Tectonic evolution and structural control of auriferous veins in the Juneau Gold Belt, southeastern Alaska

Bibliographic Reference

Miller, L.D., 1994, Tectonic evolution and structural control of auriferous veins in the Juneau Gold Belt, southeastern Alaska: Tuscon, Arizona, University of Arizona, Ph.D. dissertation, 159 p., illust., maps.

Abstract

A portion of northern southeastern Alaska known as the Juneau gold belt is composed of a disparate assemblage of lithotectonic terranes that range in age from Paleozoic and perhaps older to Cretaceous.
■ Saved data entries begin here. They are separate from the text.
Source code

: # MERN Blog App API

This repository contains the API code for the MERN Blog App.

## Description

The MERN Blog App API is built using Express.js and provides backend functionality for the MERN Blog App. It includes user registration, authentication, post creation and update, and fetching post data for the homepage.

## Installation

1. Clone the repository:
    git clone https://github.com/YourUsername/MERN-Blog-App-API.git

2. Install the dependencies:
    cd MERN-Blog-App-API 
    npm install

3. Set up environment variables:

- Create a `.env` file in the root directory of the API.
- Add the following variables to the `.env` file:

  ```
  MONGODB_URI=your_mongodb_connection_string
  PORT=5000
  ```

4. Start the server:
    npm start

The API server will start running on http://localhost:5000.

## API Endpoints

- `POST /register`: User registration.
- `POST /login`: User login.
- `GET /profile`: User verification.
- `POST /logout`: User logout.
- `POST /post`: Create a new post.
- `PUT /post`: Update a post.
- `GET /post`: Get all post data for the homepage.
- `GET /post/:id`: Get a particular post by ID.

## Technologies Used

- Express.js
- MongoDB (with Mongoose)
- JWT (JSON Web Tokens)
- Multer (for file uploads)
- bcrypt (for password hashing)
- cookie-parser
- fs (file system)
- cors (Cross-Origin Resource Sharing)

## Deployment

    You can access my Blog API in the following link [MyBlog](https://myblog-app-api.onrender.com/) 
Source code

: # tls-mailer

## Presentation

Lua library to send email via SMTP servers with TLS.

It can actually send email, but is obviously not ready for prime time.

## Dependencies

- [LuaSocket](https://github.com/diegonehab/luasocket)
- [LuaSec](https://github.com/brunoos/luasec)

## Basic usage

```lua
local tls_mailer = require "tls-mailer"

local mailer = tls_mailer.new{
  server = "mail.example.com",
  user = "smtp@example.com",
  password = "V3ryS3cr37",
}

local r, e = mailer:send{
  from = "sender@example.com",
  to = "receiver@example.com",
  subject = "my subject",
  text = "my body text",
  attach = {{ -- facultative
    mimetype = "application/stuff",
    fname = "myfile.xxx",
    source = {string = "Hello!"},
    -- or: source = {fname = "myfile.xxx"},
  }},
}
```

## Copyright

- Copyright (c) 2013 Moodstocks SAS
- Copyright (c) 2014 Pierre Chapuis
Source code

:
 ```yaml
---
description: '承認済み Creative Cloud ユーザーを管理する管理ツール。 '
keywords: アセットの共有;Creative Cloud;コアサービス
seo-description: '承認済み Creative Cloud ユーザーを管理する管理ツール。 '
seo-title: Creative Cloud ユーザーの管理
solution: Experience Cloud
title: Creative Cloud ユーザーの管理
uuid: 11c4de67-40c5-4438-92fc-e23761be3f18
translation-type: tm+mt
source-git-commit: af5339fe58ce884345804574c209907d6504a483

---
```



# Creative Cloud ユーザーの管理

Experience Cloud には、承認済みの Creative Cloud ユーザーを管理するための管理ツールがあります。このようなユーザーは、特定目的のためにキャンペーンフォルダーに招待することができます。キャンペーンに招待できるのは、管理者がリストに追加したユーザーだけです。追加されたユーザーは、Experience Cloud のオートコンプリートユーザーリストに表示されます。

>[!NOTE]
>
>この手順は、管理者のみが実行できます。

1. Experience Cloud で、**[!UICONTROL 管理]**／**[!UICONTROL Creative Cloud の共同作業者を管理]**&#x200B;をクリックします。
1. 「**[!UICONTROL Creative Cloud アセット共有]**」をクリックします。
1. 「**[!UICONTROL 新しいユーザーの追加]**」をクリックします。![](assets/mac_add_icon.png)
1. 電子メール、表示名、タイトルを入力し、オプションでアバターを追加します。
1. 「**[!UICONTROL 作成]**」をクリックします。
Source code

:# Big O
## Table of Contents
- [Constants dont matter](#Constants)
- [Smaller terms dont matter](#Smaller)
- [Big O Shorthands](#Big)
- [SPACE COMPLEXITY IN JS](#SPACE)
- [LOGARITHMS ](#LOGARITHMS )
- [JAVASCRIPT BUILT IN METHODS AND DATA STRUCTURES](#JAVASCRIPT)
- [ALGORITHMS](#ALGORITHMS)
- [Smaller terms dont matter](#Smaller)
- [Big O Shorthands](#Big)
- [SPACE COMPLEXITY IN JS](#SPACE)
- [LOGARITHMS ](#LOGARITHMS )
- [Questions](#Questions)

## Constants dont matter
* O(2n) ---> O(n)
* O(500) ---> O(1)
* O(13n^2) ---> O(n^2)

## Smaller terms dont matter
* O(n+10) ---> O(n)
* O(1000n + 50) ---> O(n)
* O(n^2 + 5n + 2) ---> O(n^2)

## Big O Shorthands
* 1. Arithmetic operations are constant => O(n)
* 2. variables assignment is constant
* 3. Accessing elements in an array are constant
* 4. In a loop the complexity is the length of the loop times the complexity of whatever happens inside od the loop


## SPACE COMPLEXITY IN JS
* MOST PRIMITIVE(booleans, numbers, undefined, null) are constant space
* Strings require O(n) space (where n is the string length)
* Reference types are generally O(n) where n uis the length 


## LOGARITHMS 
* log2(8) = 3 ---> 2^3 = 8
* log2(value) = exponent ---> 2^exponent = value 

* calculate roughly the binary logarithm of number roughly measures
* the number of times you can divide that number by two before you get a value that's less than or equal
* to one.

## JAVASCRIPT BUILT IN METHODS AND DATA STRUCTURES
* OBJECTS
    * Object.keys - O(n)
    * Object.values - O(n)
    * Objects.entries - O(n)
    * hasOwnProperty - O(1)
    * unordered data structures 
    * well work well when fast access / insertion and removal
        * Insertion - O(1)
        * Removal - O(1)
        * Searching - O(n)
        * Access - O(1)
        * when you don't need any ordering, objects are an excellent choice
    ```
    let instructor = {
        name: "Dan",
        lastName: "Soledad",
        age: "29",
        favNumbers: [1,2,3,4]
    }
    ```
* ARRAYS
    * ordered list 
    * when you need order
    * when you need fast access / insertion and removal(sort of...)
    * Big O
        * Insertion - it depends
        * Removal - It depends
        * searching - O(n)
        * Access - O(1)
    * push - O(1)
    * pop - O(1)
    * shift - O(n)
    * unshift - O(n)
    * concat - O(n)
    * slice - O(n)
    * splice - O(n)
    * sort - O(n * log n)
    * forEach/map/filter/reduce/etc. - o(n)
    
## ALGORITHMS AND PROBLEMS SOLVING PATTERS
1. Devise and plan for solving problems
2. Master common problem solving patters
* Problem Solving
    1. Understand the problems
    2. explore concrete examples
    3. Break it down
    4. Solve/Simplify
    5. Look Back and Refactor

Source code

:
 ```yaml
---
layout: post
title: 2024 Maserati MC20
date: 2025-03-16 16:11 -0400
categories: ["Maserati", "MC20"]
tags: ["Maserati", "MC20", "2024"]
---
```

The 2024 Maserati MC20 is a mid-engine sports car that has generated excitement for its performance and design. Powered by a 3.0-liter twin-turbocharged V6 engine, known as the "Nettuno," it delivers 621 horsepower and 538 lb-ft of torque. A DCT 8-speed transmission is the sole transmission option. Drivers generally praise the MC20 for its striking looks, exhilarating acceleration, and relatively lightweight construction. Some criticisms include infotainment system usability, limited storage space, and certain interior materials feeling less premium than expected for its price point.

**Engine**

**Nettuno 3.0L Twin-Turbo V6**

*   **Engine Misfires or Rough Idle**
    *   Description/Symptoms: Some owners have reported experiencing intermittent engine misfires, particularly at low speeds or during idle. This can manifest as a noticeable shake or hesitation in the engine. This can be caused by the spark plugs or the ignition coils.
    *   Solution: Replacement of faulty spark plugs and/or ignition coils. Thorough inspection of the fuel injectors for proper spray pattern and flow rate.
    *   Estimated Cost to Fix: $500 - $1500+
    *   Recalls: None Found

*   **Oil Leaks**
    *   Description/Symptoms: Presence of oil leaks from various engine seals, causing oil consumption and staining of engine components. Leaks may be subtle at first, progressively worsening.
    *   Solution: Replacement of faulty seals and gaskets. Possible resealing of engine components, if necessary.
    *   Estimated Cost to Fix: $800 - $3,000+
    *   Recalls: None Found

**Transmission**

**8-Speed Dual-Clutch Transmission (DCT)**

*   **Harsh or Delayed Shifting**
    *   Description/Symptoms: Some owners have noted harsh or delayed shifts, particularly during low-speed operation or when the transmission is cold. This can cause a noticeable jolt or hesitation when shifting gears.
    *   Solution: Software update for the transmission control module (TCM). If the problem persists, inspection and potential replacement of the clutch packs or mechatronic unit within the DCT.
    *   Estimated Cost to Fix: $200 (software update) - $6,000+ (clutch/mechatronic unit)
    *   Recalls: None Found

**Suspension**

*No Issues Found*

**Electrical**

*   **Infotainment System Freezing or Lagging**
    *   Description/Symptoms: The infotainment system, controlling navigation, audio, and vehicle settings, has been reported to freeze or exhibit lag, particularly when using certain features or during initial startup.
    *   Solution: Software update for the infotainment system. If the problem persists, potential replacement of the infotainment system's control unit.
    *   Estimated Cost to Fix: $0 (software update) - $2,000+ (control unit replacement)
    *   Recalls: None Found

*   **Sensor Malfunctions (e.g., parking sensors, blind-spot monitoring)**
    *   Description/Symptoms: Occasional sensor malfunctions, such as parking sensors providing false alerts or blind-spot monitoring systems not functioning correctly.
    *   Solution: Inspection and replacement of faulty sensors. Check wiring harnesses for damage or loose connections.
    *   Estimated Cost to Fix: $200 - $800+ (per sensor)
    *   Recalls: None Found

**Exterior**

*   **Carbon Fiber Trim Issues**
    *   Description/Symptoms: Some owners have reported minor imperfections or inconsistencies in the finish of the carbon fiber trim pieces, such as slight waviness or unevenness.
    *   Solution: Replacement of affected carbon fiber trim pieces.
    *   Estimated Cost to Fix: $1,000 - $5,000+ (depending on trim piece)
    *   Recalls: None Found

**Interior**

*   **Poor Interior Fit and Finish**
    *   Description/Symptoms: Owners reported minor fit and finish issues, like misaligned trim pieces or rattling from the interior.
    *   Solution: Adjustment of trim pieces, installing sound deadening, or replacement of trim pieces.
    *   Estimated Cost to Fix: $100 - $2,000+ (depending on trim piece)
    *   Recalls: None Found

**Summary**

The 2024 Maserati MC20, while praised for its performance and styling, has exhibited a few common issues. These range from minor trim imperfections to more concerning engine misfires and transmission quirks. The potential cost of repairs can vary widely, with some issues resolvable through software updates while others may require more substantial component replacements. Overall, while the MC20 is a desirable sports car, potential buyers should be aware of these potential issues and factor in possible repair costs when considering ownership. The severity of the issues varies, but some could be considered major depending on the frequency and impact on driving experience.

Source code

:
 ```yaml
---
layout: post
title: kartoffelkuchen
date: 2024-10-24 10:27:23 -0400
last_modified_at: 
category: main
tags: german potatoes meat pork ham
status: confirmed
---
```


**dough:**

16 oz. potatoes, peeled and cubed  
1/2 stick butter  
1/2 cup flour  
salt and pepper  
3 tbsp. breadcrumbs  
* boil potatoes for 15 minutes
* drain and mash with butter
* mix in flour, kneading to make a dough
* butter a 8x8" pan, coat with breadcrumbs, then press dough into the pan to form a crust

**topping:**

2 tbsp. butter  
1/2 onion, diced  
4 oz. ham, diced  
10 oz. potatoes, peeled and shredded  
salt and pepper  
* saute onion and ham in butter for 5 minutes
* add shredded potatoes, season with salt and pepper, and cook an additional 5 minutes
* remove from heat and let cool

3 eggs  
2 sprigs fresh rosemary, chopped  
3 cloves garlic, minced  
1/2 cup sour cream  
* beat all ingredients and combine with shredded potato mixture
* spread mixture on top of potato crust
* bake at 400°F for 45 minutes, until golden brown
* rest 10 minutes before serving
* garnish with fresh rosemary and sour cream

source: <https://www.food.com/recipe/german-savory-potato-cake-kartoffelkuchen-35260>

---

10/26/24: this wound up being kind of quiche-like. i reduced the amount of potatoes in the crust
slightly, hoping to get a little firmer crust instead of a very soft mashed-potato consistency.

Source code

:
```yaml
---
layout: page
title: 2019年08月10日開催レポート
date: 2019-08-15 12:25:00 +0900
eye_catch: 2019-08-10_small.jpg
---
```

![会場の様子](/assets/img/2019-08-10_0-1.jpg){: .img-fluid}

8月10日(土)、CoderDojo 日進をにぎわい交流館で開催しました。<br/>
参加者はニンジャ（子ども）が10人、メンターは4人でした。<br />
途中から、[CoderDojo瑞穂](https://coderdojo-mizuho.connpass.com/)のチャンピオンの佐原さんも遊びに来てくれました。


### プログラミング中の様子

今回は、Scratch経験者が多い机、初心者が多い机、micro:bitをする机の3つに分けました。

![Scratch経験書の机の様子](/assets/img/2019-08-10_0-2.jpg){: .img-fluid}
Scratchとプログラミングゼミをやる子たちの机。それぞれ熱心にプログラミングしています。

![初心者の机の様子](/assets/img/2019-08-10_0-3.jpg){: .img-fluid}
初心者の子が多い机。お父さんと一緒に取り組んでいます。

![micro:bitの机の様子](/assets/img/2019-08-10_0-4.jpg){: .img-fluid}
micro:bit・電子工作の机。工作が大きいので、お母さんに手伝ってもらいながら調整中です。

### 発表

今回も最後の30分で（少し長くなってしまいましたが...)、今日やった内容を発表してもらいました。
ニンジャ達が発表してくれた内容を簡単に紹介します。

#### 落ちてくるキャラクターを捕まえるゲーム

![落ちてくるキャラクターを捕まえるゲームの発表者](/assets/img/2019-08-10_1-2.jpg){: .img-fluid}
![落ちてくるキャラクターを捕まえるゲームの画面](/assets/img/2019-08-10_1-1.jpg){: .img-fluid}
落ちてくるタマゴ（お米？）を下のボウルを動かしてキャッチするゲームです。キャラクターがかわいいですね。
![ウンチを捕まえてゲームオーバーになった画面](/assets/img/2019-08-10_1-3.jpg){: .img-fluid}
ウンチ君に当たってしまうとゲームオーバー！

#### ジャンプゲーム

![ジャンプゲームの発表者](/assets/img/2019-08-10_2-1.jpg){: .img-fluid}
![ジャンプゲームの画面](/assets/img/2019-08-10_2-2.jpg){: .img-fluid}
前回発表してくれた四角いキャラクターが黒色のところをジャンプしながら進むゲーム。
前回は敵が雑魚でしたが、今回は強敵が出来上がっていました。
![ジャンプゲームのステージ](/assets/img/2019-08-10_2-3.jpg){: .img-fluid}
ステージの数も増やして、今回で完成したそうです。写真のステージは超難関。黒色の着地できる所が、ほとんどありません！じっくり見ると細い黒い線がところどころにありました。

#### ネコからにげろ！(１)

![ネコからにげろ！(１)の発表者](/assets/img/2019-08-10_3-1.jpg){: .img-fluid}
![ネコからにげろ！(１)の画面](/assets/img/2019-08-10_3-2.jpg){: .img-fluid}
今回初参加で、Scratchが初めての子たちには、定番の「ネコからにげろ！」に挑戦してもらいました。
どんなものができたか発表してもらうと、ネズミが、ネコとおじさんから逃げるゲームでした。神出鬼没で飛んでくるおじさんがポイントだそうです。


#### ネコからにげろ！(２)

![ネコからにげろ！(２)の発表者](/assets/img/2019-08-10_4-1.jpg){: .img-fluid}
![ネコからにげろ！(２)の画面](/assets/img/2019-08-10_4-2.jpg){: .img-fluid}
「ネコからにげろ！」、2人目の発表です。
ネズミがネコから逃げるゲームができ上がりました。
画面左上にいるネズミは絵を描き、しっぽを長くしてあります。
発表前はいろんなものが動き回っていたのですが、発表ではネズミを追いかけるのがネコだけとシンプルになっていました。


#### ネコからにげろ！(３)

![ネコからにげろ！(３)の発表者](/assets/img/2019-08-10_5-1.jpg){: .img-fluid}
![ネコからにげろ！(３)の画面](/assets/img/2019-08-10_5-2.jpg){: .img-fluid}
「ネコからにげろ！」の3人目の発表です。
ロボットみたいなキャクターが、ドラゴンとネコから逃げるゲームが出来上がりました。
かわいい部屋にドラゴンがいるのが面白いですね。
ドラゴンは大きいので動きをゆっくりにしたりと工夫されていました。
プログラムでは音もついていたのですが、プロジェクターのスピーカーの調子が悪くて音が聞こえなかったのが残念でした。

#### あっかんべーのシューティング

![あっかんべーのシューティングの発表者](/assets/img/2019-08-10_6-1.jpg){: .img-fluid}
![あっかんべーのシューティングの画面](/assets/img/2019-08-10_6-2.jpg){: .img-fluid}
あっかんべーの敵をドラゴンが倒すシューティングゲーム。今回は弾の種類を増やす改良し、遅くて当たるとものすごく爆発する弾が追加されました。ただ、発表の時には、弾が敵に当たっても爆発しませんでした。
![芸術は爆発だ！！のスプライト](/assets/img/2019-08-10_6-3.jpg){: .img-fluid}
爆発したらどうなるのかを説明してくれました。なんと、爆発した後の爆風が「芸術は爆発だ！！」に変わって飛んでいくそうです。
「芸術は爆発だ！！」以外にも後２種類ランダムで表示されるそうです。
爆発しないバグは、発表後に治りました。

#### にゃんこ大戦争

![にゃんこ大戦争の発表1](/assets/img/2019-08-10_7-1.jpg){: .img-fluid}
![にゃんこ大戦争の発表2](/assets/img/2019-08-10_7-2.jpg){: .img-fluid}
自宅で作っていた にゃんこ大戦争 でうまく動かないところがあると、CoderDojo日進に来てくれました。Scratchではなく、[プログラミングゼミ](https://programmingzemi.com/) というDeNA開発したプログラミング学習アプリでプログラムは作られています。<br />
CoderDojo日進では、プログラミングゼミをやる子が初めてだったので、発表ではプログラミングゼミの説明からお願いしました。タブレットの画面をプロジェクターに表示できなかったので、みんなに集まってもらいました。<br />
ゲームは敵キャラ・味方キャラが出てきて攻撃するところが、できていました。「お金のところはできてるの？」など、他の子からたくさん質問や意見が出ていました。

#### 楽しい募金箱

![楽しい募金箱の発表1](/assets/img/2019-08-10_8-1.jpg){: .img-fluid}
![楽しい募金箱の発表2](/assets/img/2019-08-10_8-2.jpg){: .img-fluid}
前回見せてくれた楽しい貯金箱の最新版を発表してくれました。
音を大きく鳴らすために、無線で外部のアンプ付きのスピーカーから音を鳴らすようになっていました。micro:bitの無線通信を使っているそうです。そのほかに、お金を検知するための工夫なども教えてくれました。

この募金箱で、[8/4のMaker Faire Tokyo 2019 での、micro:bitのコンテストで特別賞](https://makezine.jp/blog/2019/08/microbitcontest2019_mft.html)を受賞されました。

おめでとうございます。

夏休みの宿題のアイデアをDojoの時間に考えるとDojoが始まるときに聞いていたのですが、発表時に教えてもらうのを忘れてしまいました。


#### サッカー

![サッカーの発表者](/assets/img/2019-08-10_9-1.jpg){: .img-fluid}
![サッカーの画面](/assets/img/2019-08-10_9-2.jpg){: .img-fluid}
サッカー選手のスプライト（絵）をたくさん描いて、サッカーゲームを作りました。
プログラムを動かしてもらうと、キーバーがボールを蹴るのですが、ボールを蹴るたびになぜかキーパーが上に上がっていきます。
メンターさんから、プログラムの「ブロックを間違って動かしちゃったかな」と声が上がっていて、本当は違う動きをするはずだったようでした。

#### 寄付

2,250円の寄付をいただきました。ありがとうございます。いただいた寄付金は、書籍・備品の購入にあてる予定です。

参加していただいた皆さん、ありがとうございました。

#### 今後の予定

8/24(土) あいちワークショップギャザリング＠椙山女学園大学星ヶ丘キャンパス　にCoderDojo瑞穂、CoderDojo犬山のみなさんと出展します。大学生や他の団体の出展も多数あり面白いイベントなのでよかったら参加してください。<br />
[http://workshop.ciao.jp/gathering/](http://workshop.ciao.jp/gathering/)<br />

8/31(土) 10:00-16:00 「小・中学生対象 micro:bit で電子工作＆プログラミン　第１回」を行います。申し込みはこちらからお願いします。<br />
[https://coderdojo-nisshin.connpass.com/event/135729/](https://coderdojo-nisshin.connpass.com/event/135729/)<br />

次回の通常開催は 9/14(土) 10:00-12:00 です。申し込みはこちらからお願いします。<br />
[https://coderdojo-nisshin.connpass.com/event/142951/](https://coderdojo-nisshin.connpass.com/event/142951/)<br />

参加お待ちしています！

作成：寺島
Five progressive deformational events associated with contractional tectonism began in mid-Cretaceous time and continued well into Tertiary. Widespread plutonism occurred in the region from Cretaceous through Tertiary time. Gold-bearing quartz vein systems in the Juneau gold belt formed in a 160-km-long by 5- to 8-km-wide zone along the western margin of the Coast Mountains, Alaska. The vein systems are localized in second- and third-order shear zones spatially associated with terrane-bounding, mid-Cretaceous thrust faults. Mesoscopic structures integrated with 40Ar/39Ar ages from vein sericite are interpreted to indicate that a fluid cycling event along the entire belt occurred between 56.5 and >52.8 Ma. Structural analysis of the vein orientations and geometries are interpreted to indicate that mineralization developed under a near-field stress regime of subhorizontal contraction along a west-southwest- to east-northeast-trending axis. The axis of extension plunged steeply to the southeast. Slight variations in the interpreted stress axes may have been the result of variations in fluid pressure. Post-mineralization deformation was associated with a dextral transpressive regime along the Denali-Chatham Strait fault system. Gold vein mineralization occurred during the latter stages of orogenesis. Fluid flow and subsequent vein development was temporally associated with changes in plate motion during Eocene time. Veining was also synchronous with exhumation and voluminous plutonism immediately inboard of the gold belt. These interacting tectonic events likely facilitated fault-valve action and vein development along now-exhumed shear zones.